"It is hard to design a space that will not attract people. What is remarkable is how often this has been accomplished”
stated William H. Whyte.
Humans possess an inherent inclination towards sociability, making us gregarious creatures. As Whyte aptly observes, "What draws people the most, it seems, is the presence of other people." Hence, the incorporation of social interaction is pivotal when designing public spaces.
One may ponder the reasons behind the vibrancy and bustling nature of certain plazas, while others remain devoid of activity. The functioning of identical designs in different locations can vary drastically. Could these variations be attributed to factors such as geographical placement, user characteristics, or the prevailing ambiance? When architects, designers, or planners undertake a commission, they develop hypotheses regarding what would work effectively at a specific site, drawing from their accumulated experience. While producing improved, human experience is the predominant objective, it is frequently overlooked due to its repugnance towards quantification or diagrammatic representation. In this regard, real-time strategy video games featuring AI systems suggest an avenue for incorporating human experience into the design process.
This course explores the potential for simulating and predicting human behavior within our built environments through the use of multiagent AI systems in the Unity game engine. By leveraging this technology, designers can gain valuable insights into human preferences and behaviors, aiding them in creating spaces catering to diverse needs and desires of individuals.
This project will focus specifically on experimenting with a multiagent AI system in a public space modeled within Unity. Students are required to adjust the weight of AI agents based on field observations of the assumed users. Each agent will behave differently and operate autonomously within a defined space with pre-scripted AI agents. The interactive and real-time simulation features will be the foundation for students to propose design options that alter and enhance how users behave in the public environment.
Students will be required to collect the data by exploring Seoul city, observing space, and analyzing human interactions.
This course will divide into three parts:
1. Data Collection: Explore the city, observe a space, and analyze human interaction.
2. Script Writing: Design AI agents based on fictional stories and evaluate the weight of each influence factor.

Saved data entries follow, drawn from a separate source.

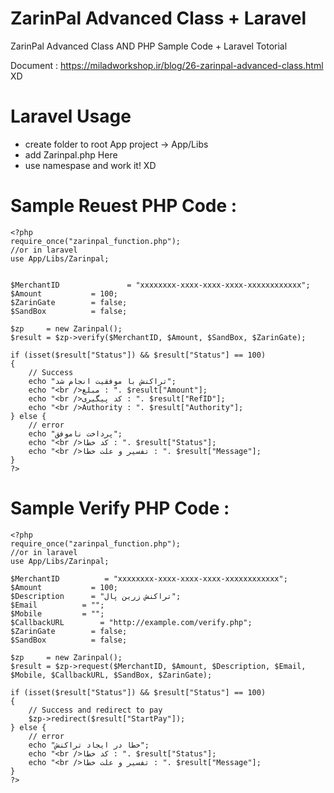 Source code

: # ZarinPal Advanced Class + Laravel
ZarinPal Advanced Class AND PHP Sample Code + Laravel Totorial


Document : https://miladworkshop.ir/blog/26-zarinpal-advanced-class.html XD
# Laravel Usage
* create folder to root App project -> App/Libs
* add Zarinpal.php Here
* use namespase and work it! XD

# Sample Reuest PHP Code :

```
<?php
require_once("zarinpal_function.php");
//or in laravel
use App/Libs/Zarinpal;


$MerchantID 	          = "xxxxxxxx-xxxx-xxxx-xxxx-xxxxxxxxxxxx";
$Amount 		  = 100;
$ZarinGate 		  = false;
$SandBox 		  = false;

$zp 	= new Zarinpal();
$result = $zp->verify($MerchantID, $Amount, $SandBox, $ZarinGate);

if (isset($result["Status"]) && $result["Status"] == 100)
{
	// Success
	echo "تراکنش با موفقیت انجام شد";
	echo "<br />مبلغ : ". $result["Amount"];
	echo "<br />کد پیگیری : ". $result["RefID"];
	echo "<br />Authority : ". $result["Authority"];
} else {
	// error
	echo "پرداخت ناموفق";
	echo "<br />کد خطا : ". $result["Status"];
	echo "<br />تفسیر و علت خطا : ". $result["Message"];
}
?>
```

# Sample Verify PHP Code :

```
<?php
require_once("zarinpal_function.php");
//or in laravel
use App/Libs/Zarinpal;

$MerchantID 	     = "xxxxxxxx-xxxx-xxxx-xxxx-xxxxxxxxxxxx";
$Amount           = 100;
$Description 	  = "تراکنش زرین پال";
$Email 			= "";
$Mobile 		= "";
$CallbackURL 	    = "http://example.com/verify.php";
$ZarinGate 		  = false;
$SandBox 		  = false;

$zp 	= new Zarinpal();
$result = $zp->request($MerchantID, $Amount, $Description, $Email, $Mobile, $CallbackURL, $SandBox, $ZarinGate);

if (isset($result["Status"]) && $result["Status"] == 100)
{
	// Success and redirect to pay
	$zp->redirect($result["StartPay"]);
} else {
	// error
	echo "خطا در ایجاد تراکنش";
	echo "<br />کد خطا : ". $result["Status"];
	echo "<br />تفسیر و علت خطا : ". $result["Message"];
}
?>
```
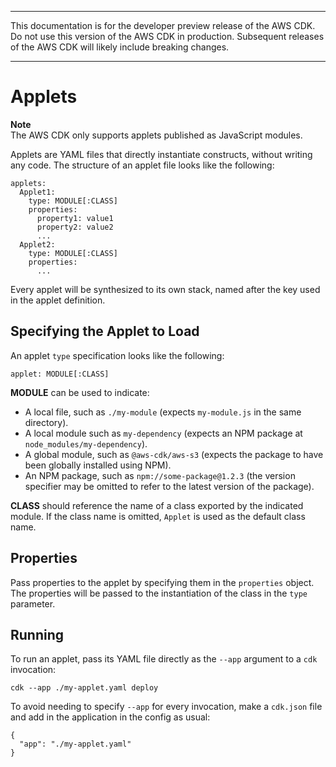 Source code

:--------

 This documentation is for the developer preview release of the AWS CDK\. Do not use this version of the AWS CDK in production\. Subsequent releases of the AWS CDK will likely include breaking changes\. 

--------

# Applets<a name="applets"></a>

**Note**  
The AWS CDK only supports applets published as JavaScript modules\.

Applets are YAML files that directly instantiate constructs, without writing any code\. The structure of an applet file looks like the following:

```
applets:
  Applet1:
    type: MODULE[:CLASS]
    properties:
      property1: value1
      property2: value2
      ...
  Applet2:
    type: MODULE[:CLASS]
    properties:
      ...
```

Every applet will be synthesized to its own stack, named after the key used in the applet definition\.

## Specifying the Applet to Load<a name="applets_specifying"></a>

An applet `type` specification looks like the following:

```
applet: MODULE[:CLASS]
```

**MODULE** can be used to indicate:
+ A local file, such as `./my-module` \(expects `my-module.js` in the same directory\)\.
+ A local module such as `my-dependency` \(expects an NPM package at `node_modules/my-dependency`\)\.
+ A global module, such as `@aws-cdk/aws-s3` \(expects the package to have been globally installed using NPM\)\.
+ An NPM package, such as `npm://some-package@1.2.3` \(the version specifier may be omitted to refer to the latest version of the package\)\.

**CLASS** should reference the name of a class exported by the indicated module\. If the class name is omitted, `Applet` is used as the default class name\.

## Properties<a name="applets_properties"></a>

Pass properties to the applet by specifying them in the `properties` object\. The properties will be passed to the instantiation of the class in the `type` parameter\.

## Running<a name="applets_running"></a>

To run an applet, pass its YAML file directly as the `--app` argument to a `cdk` invocation:

```
cdk --app ./my-applet.yaml deploy
```

To avoid needing to specify `--app` for every invocation, make a `cdk.json` file and add in the application in the config as usual:

```
{
  "app": "./my-applet.yaml"
}
``` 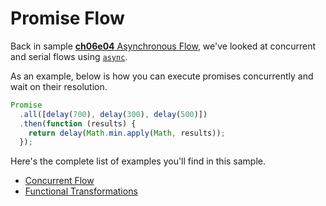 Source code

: # Promise Flow

Back in sample [**ch06e04** Asynchronous Flow][1], we've looked at concurrent and serial flows using [`async`][2].

As an example, below is how you can execute promises concurrently and wait on their resolution.

```js
Promise
  .all([delay(700), delay(300), delay(500)])
  .then(function (results) {
    return delay(Math.min.apply(Math, results));
  });
```

Here's the complete list of examples you'll find in this sample.

- [Concurrent Flow][3]
- [Functional Transformations][4]

[1]: https://github.com/bevacqua/buildfirst/tree/master/ch06/04_async-flow "Asynchronous Flow Control Sample"
[2]: https://github.com/caolan/async "Async utilities for node and the browser"
[3]: https://github.com/bevacqua/buildfirst/tree/master/ch06/09_promise-flow/01_concurrent.js
[4]: https://github.com/bevacqua/buildfirst/tree/master/ch06/09_promise-flow/02_funcitonal.js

3. Simulation and Design via play.
Cell Phone, Camera
3D software (Rhino or Blender)
Course Objective 1: Observe the Social Interaction. Students will examine a space with a new point of view to immerse themselves in an open space in the city environment.
Course Objective 2: Learning Multi-Agent System. Students will have a better understanding of the multiagent system and be able to find the resource to write the AI code for agents.
Course Objective 3: Design public space options. Students will be able to propose design solutions based on the interaction with the simulated scenario.
The primary objective of this unit is to introduce to students how to incorporate AI in the design process and provide an understanding of data collection, and machine vision in assisting architectural design. This unit will mainly focus on ML agents in Unity.
At the end of this course, students should be able to:
1. To understand how to digitalize analog observations.
2. To explore ideas through simulation games.
3. To train their own AI agents with a particular behavior.
Whyte William H., The social life of small urban spaces, 1980, Publisher: Project for Public Spaces.
Lally Sean, chapter 3: material energies, The Air From Other Planets, 2013, Publisher: Lars Muller.